## WHAT TO DO
Your response should contain each line of the data that includes "URIs".

## DATASET
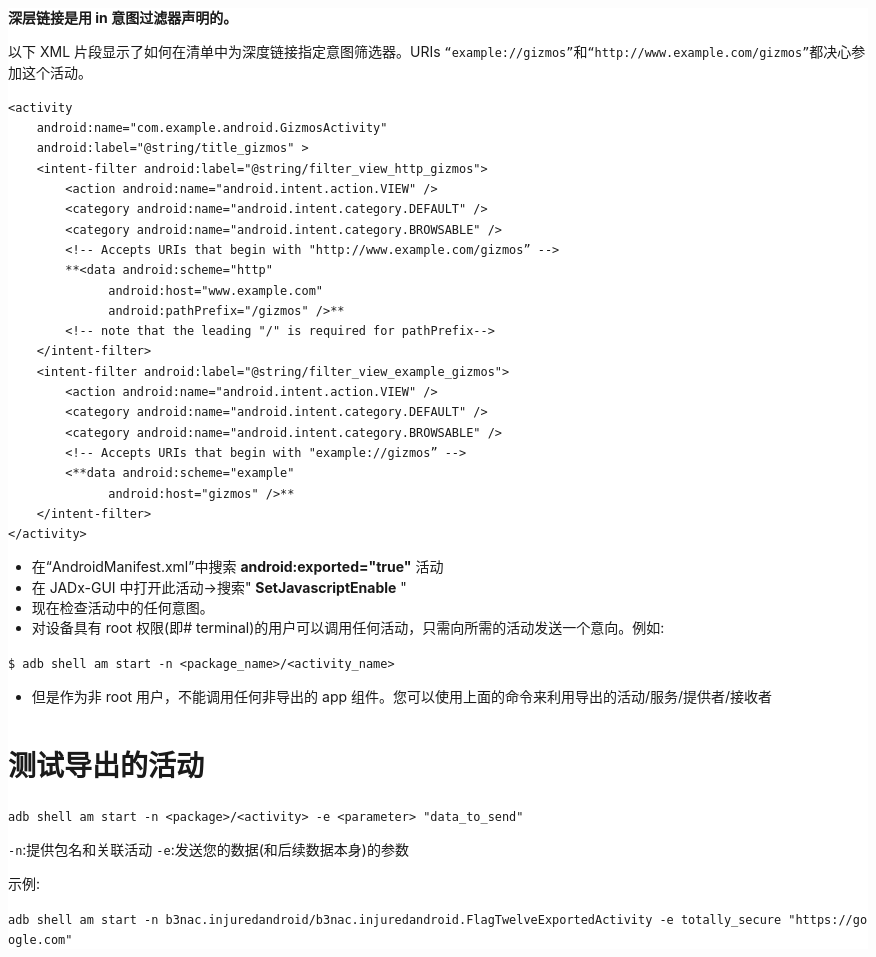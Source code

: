 **深层链接是用 in 意图过滤器声明的。**

以下 XML 片段显示了如何在清单中为深度链接指定意图筛选器。URIs `“example://gizmos”`和`“http://www.example.com/gizmos”`都决心参加这个活动。

```
<activity
    android:name="com.example.android.GizmosActivity"
    android:label="@string/title_gizmos" >
    <intent-filter android:label="@string/filter_view_http_gizmos">
        <action android:name="android.intent.action.VIEW" />
        <category android:name="android.intent.category.DEFAULT" />
        <category android:name="android.intent.category.BROWSABLE" />
        <!-- Accepts URIs that begin with "http://www.example.com/gizmos” -->
        **<data android:scheme="http"
              android:host="www.example.com"
              android:pathPrefix="/gizmos" />**
        <!-- note that the leading "/" is required for pathPrefix-->
    </intent-filter>
    <intent-filter android:label="@string/filter_view_example_gizmos">
        <action android:name="android.intent.action.VIEW" />
        <category android:name="android.intent.category.DEFAULT" />
        <category android:name="android.intent.category.BROWSABLE" />
        <!-- Accepts URIs that begin with "example://gizmos” -->
        <**data android:scheme="example"
              android:host="gizmos" />**
    </intent-filter>
</activity>
```

*   在“AndroidManifest.xml”中搜索 **android:exported="true"** 活动
*   在 JADx-GUI 中打开此活动→搜索" **SetJavascriptEnable** "
*   现在检查活动中的任何意图。
*   对设备具有 root 权限(即# terminal)的用户可以调用任何活动，只需向所需的活动发送一个意向。例如:

```
$ adb shell am start -n <package_name>/<activity_name>
```

*   但是作为非 root 用户，不能调用任何非导出的 app 组件。您可以使用上面的命令来利用导出的活动/服务/提供者/接收者

# 测试导出的活动

```
adb shell am start -n <package>/<activity> -e <parameter> "data_to_send"
```

`-n`:提供包名和关联活动
`-e`:发送您的数据(和后续数据本身)的参数

示例:

```
adb shell am start -n b3nac.injuredandroid/b3nac.injuredandroid.FlagTwelveExportedActivity -e totally_secure "https://google.com"
```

## OUTPUT
以下 XML 片段显示了如何在清单中为深度链接指定意图筛选器。URIs `“example://gizmos”`和`“http://www.example.com/gizmos”`都决心参加这个活动。
        <!-- Accepts URIs that begin with "http://www.example.com/gizmos” -->
        <!-- Accepts URIs that begin with "example://gizmos” -->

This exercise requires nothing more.